July 2, 2026

Making Room for Uncertainty During a Health Challenge

“I was eating ice cream earlier. Maybe my face is just numb from the cold food?” I desperately joked to the emergency room physician. It was a joke, but I truly wanted him to turn to the room and announce, “Guys, she ate ice cream! Cancel the MRI! Whew, you’re lucky this is just facial paralysis from eating super cold food! Get out of here and lay off the cold treats!” But the doctors and nurses continued with their flurry of questions and needle pokes in an attempt to rule out a stroke.


It wasn’t the ice cream. And fortunately, it also wasn’t a stroke! After a few hours in the emergency room, I was diagnosed with Bell's Palsy. The condition causes sudden facial paralysis and can affect everything from blinking and smiling to hearing and tasting. Most people recover fully, but recovery can take weeks or months, and there is no way to know exactly what that timeline will look like.


While I was relieved that my symptoms weren’t the result of something more serious, the uncertainty about what my progress would look like and how long it would take was challenging to sit with. Despite my providers’ confidence that I would make a full recovery, I became consumed with anxiety and an endless stream of “what ifs.” “What if my smile never looks the same again?,” “What if I never blink my left eye again?,” “What if my ear never stops ringing?” I found myself attempting to relieve my anxiety by researching health information online, excessively checking my progress, and seeking reassurance. Nearly a decade of helping others manage anxiety had not prepared me for the challenge of facing this anxiety myself.

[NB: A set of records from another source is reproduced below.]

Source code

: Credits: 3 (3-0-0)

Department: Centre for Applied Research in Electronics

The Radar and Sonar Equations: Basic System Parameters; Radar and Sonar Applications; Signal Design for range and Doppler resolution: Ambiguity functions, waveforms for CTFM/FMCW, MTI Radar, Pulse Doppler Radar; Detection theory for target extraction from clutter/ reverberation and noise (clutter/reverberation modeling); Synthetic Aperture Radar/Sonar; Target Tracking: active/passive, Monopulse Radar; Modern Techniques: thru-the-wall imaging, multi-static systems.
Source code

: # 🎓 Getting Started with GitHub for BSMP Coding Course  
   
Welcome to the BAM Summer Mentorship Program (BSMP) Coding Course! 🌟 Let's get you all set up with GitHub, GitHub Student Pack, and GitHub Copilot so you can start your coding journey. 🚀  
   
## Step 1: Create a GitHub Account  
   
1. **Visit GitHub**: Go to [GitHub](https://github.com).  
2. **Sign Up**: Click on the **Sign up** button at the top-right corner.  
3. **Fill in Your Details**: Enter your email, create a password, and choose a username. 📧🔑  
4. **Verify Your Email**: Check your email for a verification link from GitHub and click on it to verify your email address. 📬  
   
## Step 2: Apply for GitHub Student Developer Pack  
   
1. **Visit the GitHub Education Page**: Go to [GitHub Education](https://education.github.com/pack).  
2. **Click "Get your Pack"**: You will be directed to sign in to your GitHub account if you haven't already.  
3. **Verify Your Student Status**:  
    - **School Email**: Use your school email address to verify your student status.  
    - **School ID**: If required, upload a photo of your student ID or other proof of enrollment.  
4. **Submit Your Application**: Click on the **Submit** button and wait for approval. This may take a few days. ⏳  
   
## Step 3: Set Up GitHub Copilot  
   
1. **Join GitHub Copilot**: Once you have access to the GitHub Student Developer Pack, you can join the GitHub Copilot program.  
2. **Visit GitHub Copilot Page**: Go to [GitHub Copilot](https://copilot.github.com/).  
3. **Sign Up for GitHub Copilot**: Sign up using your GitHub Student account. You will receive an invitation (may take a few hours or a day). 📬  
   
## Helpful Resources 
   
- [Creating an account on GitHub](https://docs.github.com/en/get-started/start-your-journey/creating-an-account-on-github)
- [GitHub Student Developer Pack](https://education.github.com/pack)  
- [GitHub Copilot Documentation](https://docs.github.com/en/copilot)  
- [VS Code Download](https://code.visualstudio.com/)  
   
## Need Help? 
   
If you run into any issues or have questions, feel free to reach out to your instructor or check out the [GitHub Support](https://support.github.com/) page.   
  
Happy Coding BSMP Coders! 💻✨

There is no amount of knowledge or experience that can make a difficult situation not difficult. I had to remind myself of this often, as self-critical thoughts about what I “should” be able to handle made their appearance. The statement may sound hopeless, but for me it was validating. It meant that it’s normal to struggle with such an experience and that any human experiencing it would feel the same way. Showing myself compassion allowed me to open the door to difficult feelings, rather than layering self- judgment on top of them. It’s hard enough to feel anxious, let’s spare ourselves the emotions casserole by adding shame and guilt.


Once I opened the door to allow difficult feelings to be there, I found it difficult to keep that door open. Every part of me wanted to close the door as I didn’t want to sit with these emotions, sensations, and urges; I wanted to do whatever I could to get rid of them. I found the ACT skill of expansion especially helpful when the urge to search for certainty showed up. Observing and describing what was happening in my mind and body, breathing into and around the discomfort, and giving these experiences permission to be there felt empowering, even amid discomfort. While practicing expansion, sometimes I would say to myself, “You’re here. You’re doing it. This is the thing you wanted to escape. Look at you co-existing with it!”


In many ways, that became a coping statement for me. As a therapist, I often help clients create coping statements to stay resilient during distress. For me, coping statements helped me stay aware of anxiety’s “tricks” and reminded me of the importance of building my tolerance of uncertainty about my health. A few of the statements that I used included, “Urgency does not equal emergency,” “Uncertainty is uncomfortable and searching for answers won’t get rid of it,” and “I can live in the same space as these thoughts and feelings.”


I don't want to give the impression that I used a skill and then suddenly stopped struggling with anxious uncertainty. My journey with health anxiety has included moments of practicing these skills and moments of searching Google in an attempt to predict the future (unsuccessfully). It was there when I joyfully watched a best friend unwrap baby shower gifts. It showed up again when another friend and I enjoyed our annual fancy restaurant dinner. Bell's Palsy reminded me that a meaningful life isn't found on the other side of anxiety and uncertainty, it can exist alongside them.